As these internal projects mature, they could spawn new products or business lines-reinforcing the company’s mission to be a “life platform” that delivers value and delight to users.
Risks and Challenges
Offsetting the upside, however, LINE Yahoo’s strategy is not without risks – both technical and cultural.
Overreliance on AI: This can result in errors or biased outputs from generative AI when proper human oversight is not applied, especially in decision-relevant tasks.
Change Resistance: “Forced” AI adoption can meet resistance among employees who are more comfortable with traditional workflow patterns. It will be important in these cases that trust be established along with clear incentive structures.
Data Governance: Using internal data with AI workflows can lead to big privacy and security risks. To reduce these risks, strong governance frameworks are key. They help prevent misuse and data breaches.
Measuring Real ROI: Doubling productivity is a big goal. It needs more than just a launch. To succeed, keep people engaged. Also, improve continuously and measure precisely.
Broader Business and Economic Impact
If the experiment of LINE Yahoo succeeds, the ripple effects could be broad.
Corporate Japan may be next, turning generative AI from an optional experiment into a standard tool.
Tech Ecosystem: More companies want AI tools. This could spark innovation in Japan’s AI software market.

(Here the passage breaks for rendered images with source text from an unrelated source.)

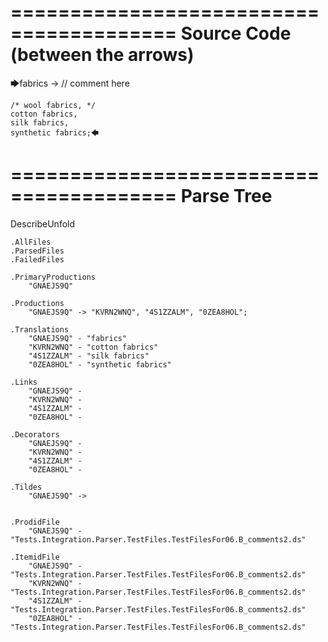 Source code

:========================================
Source Code (between the arrows)
========================================

🡆fabrics -> // comment here

    /* wool fabrics, */
    cotton fabrics,
    silk fabrics,
    synthetic fabrics;🡄

========================================
Parse Tree
========================================
DescribeUnfold

    .AllFiles
    .ParsedFiles
    .FailedFiles

    .PrimaryProductions
        "GNAEJS9Q" 

    .Productions
        "GNAEJS9Q" -> "KVRN2WNQ", "4S1ZZALM", "0ZEA8HOL";

    .Translations
        "GNAEJS9Q" - "fabrics"
        "KVRN2WNQ" - "cotton fabrics"
        "4S1ZZALM" - "silk fabrics"
        "0ZEA8HOL" - "synthetic fabrics"

    .Links
        "GNAEJS9Q" - 
        "KVRN2WNQ" - 
        "4S1ZZALM" - 
        "0ZEA8HOL" - 

    .Decorators
        "GNAEJS9Q" - 
        "KVRN2WNQ" - 
        "4S1ZZALM" - 
        "0ZEA8HOL" - 

    .Tildes
        "GNAEJS9Q" -> 


    .ProdidFile
        "GNAEJS9Q" - "Tests.Integration.Parser.TestFiles.TestFilesFor06.B_comments2.ds"

    .ItemidFile
        "GNAEJS9Q" - "Tests.Integration.Parser.TestFiles.TestFilesFor06.B_comments2.ds"
        "KVRN2WNQ" - "Tests.Integration.Parser.TestFiles.TestFilesFor06.B_comments2.ds"
        "4S1ZZALM" - "Tests.Integration.Parser.TestFiles.TestFilesFor06.B_comments2.ds"
        "0ZEA8HOL" - "Tests.Integration.Parser.TestFiles.TestFilesFor06.B_comments2.ds"

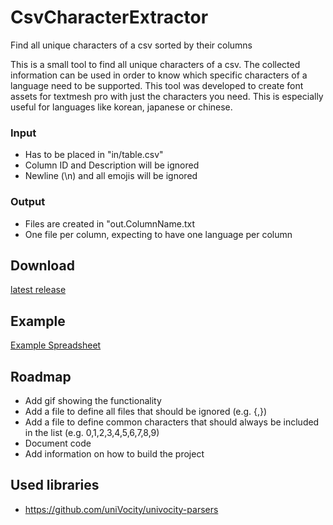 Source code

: # CsvCharacterExtractor
Find all unique characters of a csv sorted by their columns

This is a small tool to find all unique characters of a csv. The collected information can be used in order to know which specific characters of a language need to be supported.
This tool was developed to create font assets for textmesh pro with just the characters you need. This is especially useful for languages like korean, japanese or chinese.

### Input
* Has to be placed in "in/table.csv"
* Column ID and Description will be ignored
* Newline (\n) and all emojis will be ignored

### Output
* Files are created in "out.ColumnName.txt
* One file per column, expecting to have one language per column

## Download
[latest release](https://github.com/JohannesDeml/CsvCharacterExtractor/releases)

## Example
[Example Spreadsheet](https://docs.google.com/spreadsheets/d/1WmGauAzcCyQu7OcOnFP2Ypx2x9xuJCclpf7p25cFpz0/edit#gid=1088591893)

## Roadmap
* Add gif showing the functionality
* Add a file to define all files that should be ignored (e.g. {,})
* Add a file to define common characters that should always be included in the list (e.g. 0,1,2,3,4,5,6,7,8,9)
* Document code
* Add information on how to build the project

## Used libraries
* https://github.com/uniVocity/univocity-parsers
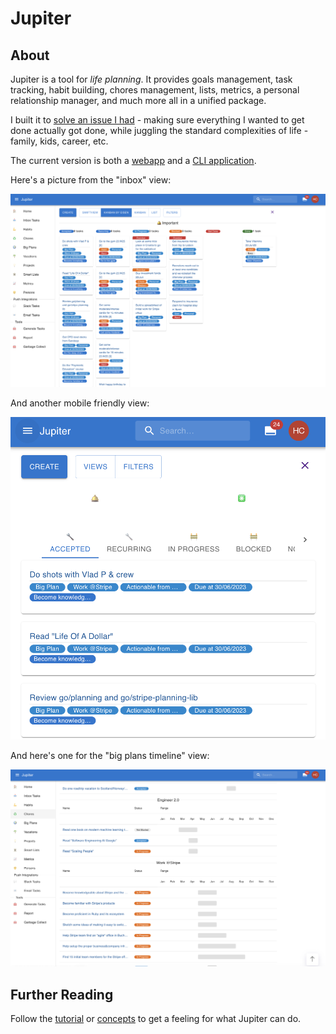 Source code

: # Jupiter

## About

Jupiter is a tool for _life planning_. It provides goals management, task tracking,
habit building, chores management, lists, metrics, a personal relationship manager, and
much more all in a unified package.

I built it to [solve an issue I had](http://www.paulgraham.com/organic.html) - making sure everything
I wanted to get done actually got done, while juggling the standard complexities of life - family, kids, career, etc.

The current version is both a [webapp](https://jupiter-webui.onrender.com/) and a
[CLI application](install.md).

Here's a picture from the "inbox" view:

![Inbox](assets/index-inbox.png)

And another mobile friendly view:

![Inbox Mobile](assets/index-inbox-mobile.png)

And here's one for the "big plans timeline" view:

![Big Plans Timeline](assets/index-big-plans-timeline.png)

## Further Reading

Follow the [tutorial](tutorial.md) or [concepts](concepts/overview.md) to get a feeling for what Jupiter can do.
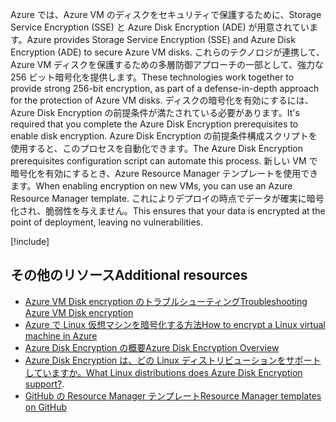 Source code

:<span data-ttu-id="e4a82-101">Azure では、Azure VM のディスクをセキュリティで保護するために、Storage Service Encryption (SSE) と Azure Disk Encryption (ADE) が用意されています。</span><span class="sxs-lookup"><span data-stu-id="e4a82-101">Azure provides Storage Service Encryption (SSE) and Azure Disk Encryption (ADE) to secure Azure VM disks.</span></span> <span data-ttu-id="e4a82-102">これらのテクノロジが連携して、Azure VM ディスクを保護するための多層防御アプローチの一部として、強力な 256 ビット暗号化を提供します。</span><span class="sxs-lookup"><span data-stu-id="e4a82-102">These technologies work together to provide strong 256-bit encryption, as part of a defense-in-depth approach for the protection of Azure VM disks.</span></span> <span data-ttu-id="e4a82-103">ディスクの暗号化を有効にするには、Azure Disk Encryption の前提条件が満たされている必要があります。</span><span class="sxs-lookup"><span data-stu-id="e4a82-103">It's required that you complete the Azure Disk Encryption prerequisites to enable disk encryption.</span></span> <span data-ttu-id="e4a82-104">Azure Disk Encryption の前提条件構成スクリプトを使用すると、このプロセスを自動化できます。</span><span class="sxs-lookup"><span data-stu-id="e4a82-104">The Azure Disk Encryption prerequisites configuration script can automate this process.</span></span> <span data-ttu-id="e4a82-105">新しい VM で暗号化を有効にするとき、Azure Resource Manager テンプレートを使用できます。</span><span class="sxs-lookup"><span data-stu-id="e4a82-105">When enabling encryption on new VMs, you can use an Azure Resource Manager template.</span></span> <span data-ttu-id="e4a82-106">これによりデプロイの時点でデータが確実に暗号化され、脆弱性を与えません。</span><span class="sxs-lookup"><span data-stu-id="e4a82-106">This ensures that your data is encrypted at the point of deployment, leaving no vulnerabilities.</span></span>

<!-- Cleanup sandbox -->
[!include[](../../../includes/azure-sandbox-cleanup.md)]

## <a name="additional-resources"></a><span data-ttu-id="e4a82-107">その他のリソース</span><span class="sxs-lookup"><span data-stu-id="e4a82-107">Additional resources</span></span>

- [<span data-ttu-id="e4a82-108">Azure VM Disk encryption のトラブルシューティング</span><span class="sxs-lookup"><span data-stu-id="e4a82-108">Troubleshooting Azure VM Disk encryption</span></span>](https://docs.microsoft.com/azure/security/azure-security-disk-encryption-tsg)
- [<span data-ttu-id="e4a82-109">Azure で Linux 仮想マシンを暗号化する方法</span><span class="sxs-lookup"><span data-stu-id="e4a82-109">How to encrypt a Linux virtual machine in Azure</span></span>](https://docs.microsoft.com/azure/virtual-machines/linux/encrypt-disks)
- [<span data-ttu-id="e4a82-110">Azure Disk Encryption の概要</span><span class="sxs-lookup"><span data-stu-id="e4a82-110">Azure Disk Encryption Overview</span></span>](https://docs.microsoft.com/azure/security/azure-security-disk-encryption-overview)
- <span data-ttu-id="e4a82-111">[Azure Disk Encryption は、どの Linux ディストリビューションをサポートしていますか。](https://docs.microsoft.com/en-us/azure/security/azure-security-disk-encryption-faq#bkmk_LinuxOSSupport)</span><span class="sxs-lookup"><span data-stu-id="e4a82-111">[What Linux distributions does Azure Disk Encryption support?](https://docs.microsoft.com/en-us/azure/security/azure-security-disk-encryption-faq#bkmk_LinuxOSSupport).</span></span>
- [<span data-ttu-id="e4a82-112">GitHub の Resource Manager テンプレート</span><span class="sxs-lookup"><span data-stu-id="e4a82-112">Resource Manager templates on GitHub</span></span>](https://github.com/Azure/azure-quickstart-templates)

Labor Market: Companies are shifting repetitive tasks to AI. This change may rebalance labor demand. More roles will focus on strategy, creativity, and AI supervision.
National Competitiveness: Japan can boost its global standing in AI-heavy industries by increasing productivity and fostering scalable innovation.
Conclusion
Requiring all 11,000 employees at LINE Yahoo to use generative AI is thus a watershed moment in the corporate technology landscape of Japan. It speaks to an unparalleled level of belief: AI isn’t just an enabler of better productivity but a structural facilitator of creativity, innovation, and long-term business transformation. If this move lives up to its promise of doubling productivity, this could be a strong model for other Japanese companies to embrace AI at scale. But success will depend on more than technology-it will require cultural change, strong governance, and a commitment to building human-AI collaboration, not just automation. As global competition heats up in the AI era, LINE Yahoo’s gamble could help reposition Japan not just as a user of AI but as a pioneer in how large, traditional firms rethink work.